Ceremony honors old, new Joint Chiefs chairmen

With full military fanfare -- gun salutes, fife and drum corps, brass bands, a flyover and presidential praise -- the nation bid farewell to its top military man and honored his successor Friday.
Adm. Mike Mullen has been Joint Chiefs of Staff chairman, the president's top military adviser, since October of 2007.
Army Gen. Marty Dempsey takes his place.
"As the new secretary of defense, I am confident of the future because we have the strongest military force in our history -- and it is strong because we can replace one great warrior with another," Leon Panetta said during the 90-minute Hail and Farwell ceremony on the Fort Myer parade ground across the river from Washington..
It wasn't just the October sun that brightened the day for Mullen. It was also the lengthy praise from the president and from the military he had served for 43 years, as well as the day's latest success in the terrorism fight -- the successful take-down of al Qaeda leader Anwar al-Awlaki.
Obama pointed to Mullen's leadership, from all the advice he provided in the Oval Office about the nation's two wars, to his crucial testimony to Congress that the country should end its ban on gays and lesbians serving open in the military. "Mike, as you look back at your four consequential years as chairman and your four decades in uniform, be assured: Our military is stronger and our nation is more secure because of the service that you have rendered."

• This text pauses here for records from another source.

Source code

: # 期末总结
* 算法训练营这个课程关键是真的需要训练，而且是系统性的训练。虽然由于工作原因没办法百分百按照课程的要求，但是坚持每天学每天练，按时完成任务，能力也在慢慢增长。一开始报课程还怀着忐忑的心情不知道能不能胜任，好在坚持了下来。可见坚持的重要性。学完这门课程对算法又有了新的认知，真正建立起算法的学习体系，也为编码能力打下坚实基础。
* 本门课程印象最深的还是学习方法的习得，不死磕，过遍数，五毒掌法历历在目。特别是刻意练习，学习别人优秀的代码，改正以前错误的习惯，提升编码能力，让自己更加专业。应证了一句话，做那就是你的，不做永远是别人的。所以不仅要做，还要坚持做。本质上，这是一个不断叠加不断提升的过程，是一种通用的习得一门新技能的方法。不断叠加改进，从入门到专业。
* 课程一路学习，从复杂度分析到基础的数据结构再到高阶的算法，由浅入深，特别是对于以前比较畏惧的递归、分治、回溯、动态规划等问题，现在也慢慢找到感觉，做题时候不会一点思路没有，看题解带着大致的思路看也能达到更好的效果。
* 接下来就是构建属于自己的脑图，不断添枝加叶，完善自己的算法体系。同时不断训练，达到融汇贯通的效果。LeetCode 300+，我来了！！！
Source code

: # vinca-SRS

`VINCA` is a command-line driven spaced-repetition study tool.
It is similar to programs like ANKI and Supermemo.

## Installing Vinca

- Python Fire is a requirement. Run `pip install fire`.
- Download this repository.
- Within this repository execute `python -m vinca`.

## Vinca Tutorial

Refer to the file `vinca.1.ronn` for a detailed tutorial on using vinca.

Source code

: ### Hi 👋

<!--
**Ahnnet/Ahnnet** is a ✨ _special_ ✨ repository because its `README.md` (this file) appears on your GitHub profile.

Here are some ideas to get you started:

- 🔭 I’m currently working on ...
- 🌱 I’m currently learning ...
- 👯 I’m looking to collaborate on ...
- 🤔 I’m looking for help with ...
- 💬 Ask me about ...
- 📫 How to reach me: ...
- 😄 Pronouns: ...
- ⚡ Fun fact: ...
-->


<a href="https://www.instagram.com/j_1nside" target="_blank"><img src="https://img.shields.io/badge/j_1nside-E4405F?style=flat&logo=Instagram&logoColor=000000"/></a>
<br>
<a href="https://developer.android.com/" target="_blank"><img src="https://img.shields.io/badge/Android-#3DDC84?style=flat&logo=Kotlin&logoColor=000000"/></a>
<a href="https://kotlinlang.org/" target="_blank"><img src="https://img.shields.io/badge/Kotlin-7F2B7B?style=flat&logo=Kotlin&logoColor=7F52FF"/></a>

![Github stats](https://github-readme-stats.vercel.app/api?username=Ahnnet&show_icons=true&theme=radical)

Mullen, the son of a Hollywood publicist, is a master of self-deprecating humor. He drew laughter from the crowd when he told a story of how he had been mistakenly identified at a party as the former general, and now CIA director, David Petraeus. And he said that White House meetings went better if participants didn't criticize the president's baseball team, the Chicago White Sox.
"And he really likes it when you laugh at his jokes. It just makes the meeting go better." Mullen said.
Mullen never misses a chance to make a point, hammering a favorite theme, that the American public must become more connected to its military personnel when they come home, giving them a chance, a job, an education.
"Welcome them back to those places, not with bands and bunting or yellow ribbons, but with the solemn recognition that they have done your bidding, they have represented you well, they have carried the best of you and of this country into battle," Mullen said. "They have done things and seen things and bear things in their souls that you cannot know."
Panetta praised Mullen's hard work and dogged persistence. "His leadership, his influence, his honest candor, his compassion and his outspoken concern for our troops have set an exceptionally high standard for the responsibilities and performance of a chairman of the Joint Chiefs," Panetta said.